** Opening Data to examine block **

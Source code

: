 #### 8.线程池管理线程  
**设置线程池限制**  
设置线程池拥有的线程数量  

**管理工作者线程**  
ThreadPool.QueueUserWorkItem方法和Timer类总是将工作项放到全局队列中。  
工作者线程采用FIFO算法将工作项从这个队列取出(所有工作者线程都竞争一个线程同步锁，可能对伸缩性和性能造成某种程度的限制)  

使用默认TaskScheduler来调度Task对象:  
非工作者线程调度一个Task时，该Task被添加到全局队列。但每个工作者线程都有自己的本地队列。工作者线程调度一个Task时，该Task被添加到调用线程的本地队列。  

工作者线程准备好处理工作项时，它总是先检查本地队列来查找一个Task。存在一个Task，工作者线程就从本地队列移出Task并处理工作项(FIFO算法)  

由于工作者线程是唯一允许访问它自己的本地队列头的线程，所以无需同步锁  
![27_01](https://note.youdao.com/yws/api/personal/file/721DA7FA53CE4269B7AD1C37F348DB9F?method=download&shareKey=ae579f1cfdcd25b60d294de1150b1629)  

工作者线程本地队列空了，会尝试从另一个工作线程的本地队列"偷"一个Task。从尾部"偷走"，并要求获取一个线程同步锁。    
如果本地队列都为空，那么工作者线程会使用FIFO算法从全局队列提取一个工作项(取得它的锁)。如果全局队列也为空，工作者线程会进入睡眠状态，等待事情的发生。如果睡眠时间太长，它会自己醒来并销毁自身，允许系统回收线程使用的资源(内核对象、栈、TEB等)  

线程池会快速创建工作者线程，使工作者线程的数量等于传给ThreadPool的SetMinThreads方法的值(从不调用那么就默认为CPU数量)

** Closing Data to examine block **

- _Work order_
What is wanted is an exact repetition of the lines from the one with "工作者线程准备好处理工作项时" through the last line of the material above, both ends included.

- _Completed exercise_
工作者线程准备好处理工作项时，它总是先检查本地队列来查找一个Task。存在一个Task，工作者线程就从本地队列移出Task并处理工作项(FIFO算法)  

由于工作者线程是唯一允许访问它自己的本地队列头的线程，所以无需同步锁  
![27_01](https://note.youdao.com/yws/api/personal/file/721DA7FA53CE4269B7AD1C37F348DB9F?method=download&shareKey=ae579f1cfdcd25b60d294de1150b1629)  

工作者线程本地队列空了，会尝试从另一个工作线程的本地队列"偷"一个Task。从尾部"偷走"，并要求获取一个线程同步锁。    
如果本地队列都为空，那么工作者线程会使用FIFO算法从全局队列提取一个工作项(取得它的锁)。如果全局队列也为空，工作者线程会进入睡眠状态，等待事情的发生。如果睡眠时间太长，它会自己醒来并销毁自身，允许系统回收线程使用的资源(内核对象、栈、TEB等)  

线程池会快速创建工作者线程，使工作者线程的数量等于传给ThreadPool的SetMinThreads方法的值(从不调用那么就默认为CPU数量)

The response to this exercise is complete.